Determine how many lines in these records hold "latest". Only the number is wanted.

§

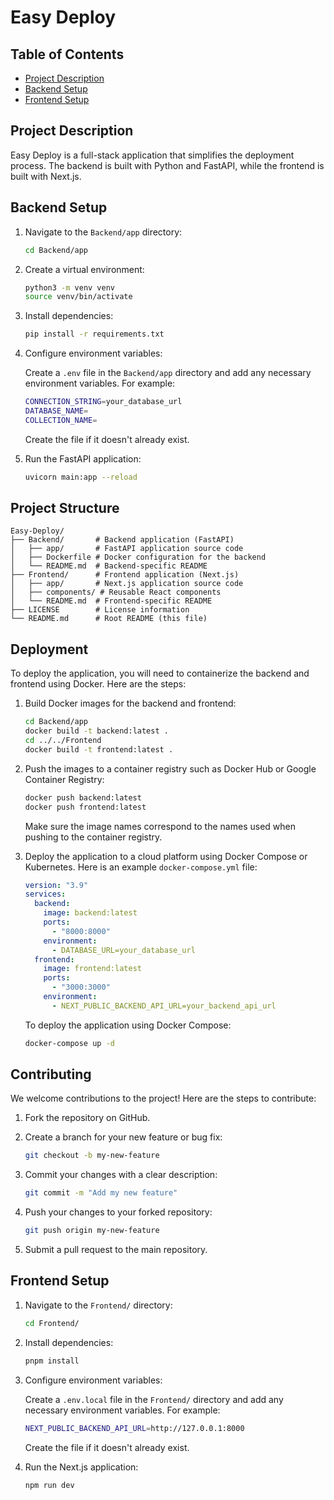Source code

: # Easy Deploy

## Table of Contents

- [Project Description](#project-description)
- [Backend Setup](#backend-setup)
- [Frontend Setup](#frontend-setup)

## Project Description

Easy Deploy is a full-stack application that simplifies the deployment process. The backend is built with Python and FastAPI, while the frontend is built with Next.js.

## Backend Setup

1. Navigate to the `Backend/app` directory:

    ```bash
    cd Backend/app
    ```

2. Create a virtual environment:

    ```bash
    python3 -m venv venv
    source venv/bin/activate
    ```

3. Install dependencies:

    ```bash
    pip install -r requirements.txt
    ```

4. Configure environment variables:

    Create a `.env` file in the `Backend/app` directory and add any necessary environment variables. For example:

    ```bash
    CONNECTION_STRING=your_database_url
    DATABASE_NAME=
    COLLECTION_NAME=
    ```

    Create the file if it doesn't already exist.

6. Run the FastAPI application:

    ```bash
    uvicorn main:app --reload
    ```

## Project Structure

```plaintext
Easy-Deploy/
├── Backend/       # Backend application (FastAPI)
│   ├── app/       # FastAPI application source code
│   ├── Dockerfile # Docker configuration for the backend
│   └── README.md  # Backend-specific README
├── Frontend/      # Frontend application (Next.js)
│   ├── app/       # Next.js application source code
│   ├── components/ # Reusable React components
│   └── README.md  # Frontend-specific README
├── LICENSE        # License information
└── README.md      # Root README (this file)
```

## Deployment

To deploy the application, you will need to containerize the backend and frontend using Docker. Here are the steps:

1. Build Docker images for the backend and frontend:

    ```bash
    cd Backend/app
    docker build -t backend:latest .
    cd ../../Frontend
    docker build -t frontend:latest .
    ```

2. Push the images to a container registry such as Docker Hub or Google Container Registry:

    ```bash
    docker push backend:latest
    docker push frontend:latest
    ```

    Make sure the image names correspond to the names used when pushing to the container registry.

4. Deploy the application to a cloud platform using Docker Compose or Kubernetes. Here is an example `docker-compose.yml` file:

    ```yaml
    version: "3.9"
    services:
      backend:
        image: backend:latest
        ports:
          - "8000:8000"
        environment:
          - DATABASE_URL=your_database_url
      frontend:
        image: frontend:latest
        ports:
          - "3000:3000"
        environment:
          - NEXT_PUBLIC_BACKEND_API_URL=your_backend_api_url
    ```

    To deploy the application using Docker Compose:

    ```bash
    docker-compose up -d
    ```

## Contributing

We welcome contributions to the project! Here are the steps to contribute:

1. Fork the repository on GitHub.
2. Create a branch for your new feature or bug fix:

    ```bash
    git checkout -b my-new-feature
    ```

3. Commit your changes with a clear description:

    ```bash
    git commit -m "Add my new feature"
    ```

4. Push your changes to your forked repository:

    ```bash
    git push origin my-new-feature
    ```

5. Submit a pull request to the main repository.

## Frontend Setup

1. Navigate to the `Frontend/` directory:

    ```bash
    cd Frontend/
    ```

2. Install dependencies:

    ```bash
    pnpm install
    ```

3. Configure environment variables:

    Create a `.env.local` file in the `Frontend/` directory and add any necessary environment variables. For example:

    ```bash
    NEXT_PUBLIC_BACKEND_API_URL=http://127.0.0.1:8000
    ```

    Create the file if it doesn't already exist.

5. Run the Next.js application:

    ```bash
    npm run dev
    ```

§

Solution for this problem >>
6